BNSF.arima <- auto.arima(BNSF.train.ts) # Automated ARIMA model
checkresiduals(BNSF.arima)
##
## Ljung-Box test
##
## data: Residuals from ARIMA(0,1,1)(2,0,0)[12]
## Q* = 16.289, df = 21, p-value = 0.7532
##
## Model df: 3. Total lags used: 24
arima.pred <- forecast(BNSF.arima, h = nValid, level = .95)
plot(arima.pred, xlab = "Time", ylab = "Monthly Rides",bty = "l",
main = "BNSF Ridership Forecast with ARIMA")

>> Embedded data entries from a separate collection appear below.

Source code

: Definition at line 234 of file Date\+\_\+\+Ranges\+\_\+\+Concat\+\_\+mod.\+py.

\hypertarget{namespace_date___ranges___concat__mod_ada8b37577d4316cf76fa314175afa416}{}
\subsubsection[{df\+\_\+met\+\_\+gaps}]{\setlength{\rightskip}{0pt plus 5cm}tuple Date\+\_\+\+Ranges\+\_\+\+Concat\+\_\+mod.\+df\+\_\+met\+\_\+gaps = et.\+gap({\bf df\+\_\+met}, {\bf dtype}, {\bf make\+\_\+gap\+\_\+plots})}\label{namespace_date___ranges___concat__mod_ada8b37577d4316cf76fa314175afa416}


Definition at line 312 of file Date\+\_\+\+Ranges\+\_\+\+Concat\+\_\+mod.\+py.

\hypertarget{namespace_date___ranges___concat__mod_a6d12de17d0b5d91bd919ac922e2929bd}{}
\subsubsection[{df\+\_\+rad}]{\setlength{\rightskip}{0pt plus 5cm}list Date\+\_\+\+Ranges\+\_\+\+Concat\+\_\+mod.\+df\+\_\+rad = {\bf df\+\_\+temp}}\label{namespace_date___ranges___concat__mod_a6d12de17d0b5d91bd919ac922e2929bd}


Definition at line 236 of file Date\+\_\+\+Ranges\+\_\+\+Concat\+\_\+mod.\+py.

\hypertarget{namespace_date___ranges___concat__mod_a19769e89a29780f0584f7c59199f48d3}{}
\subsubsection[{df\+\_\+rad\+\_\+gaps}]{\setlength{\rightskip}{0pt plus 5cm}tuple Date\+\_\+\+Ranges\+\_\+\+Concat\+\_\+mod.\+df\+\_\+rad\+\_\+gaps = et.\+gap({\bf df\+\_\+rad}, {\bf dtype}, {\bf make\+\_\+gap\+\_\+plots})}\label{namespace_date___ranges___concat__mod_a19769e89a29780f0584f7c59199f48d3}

lines(arima.pred$fitted, lwd = 2, col = "blue")
lines(BNSF.ts)
accuracy(arima.pred)
## ME RMSE MAE MPE MAPE MASE
## Training set 120.1516 2844.571 2065.668 0.05327138 3.546806 0.6589717
## ACF1
## Training set 0.05065384
accuracy(BNSF.pmms.pred)
## ME RMSE MAE MPE MAPE MASE
## Training set 1.873164e-13 2501.744 1784.753 -0.1765967 3.031852 0.5693565
## ACF1
## Training set 0.4846989
The Polynomial model introduced earlier has outperformed R’s automated ARIMA model across most performance measures. In addition, it has outperformed R’s automated Hult-Winter’s model on some parameters. Overall, the three predictive methods examined in this project performed better than the benchmark naïve models which were introduced in section 2 of this project. We see that while both auto regressive integrated mean average models and advanced exponential smoothing methods provide can provide robust predictive estimations of time series data, independently fitted models can reach equally impressive forecasts to the point of outperforming automated methods.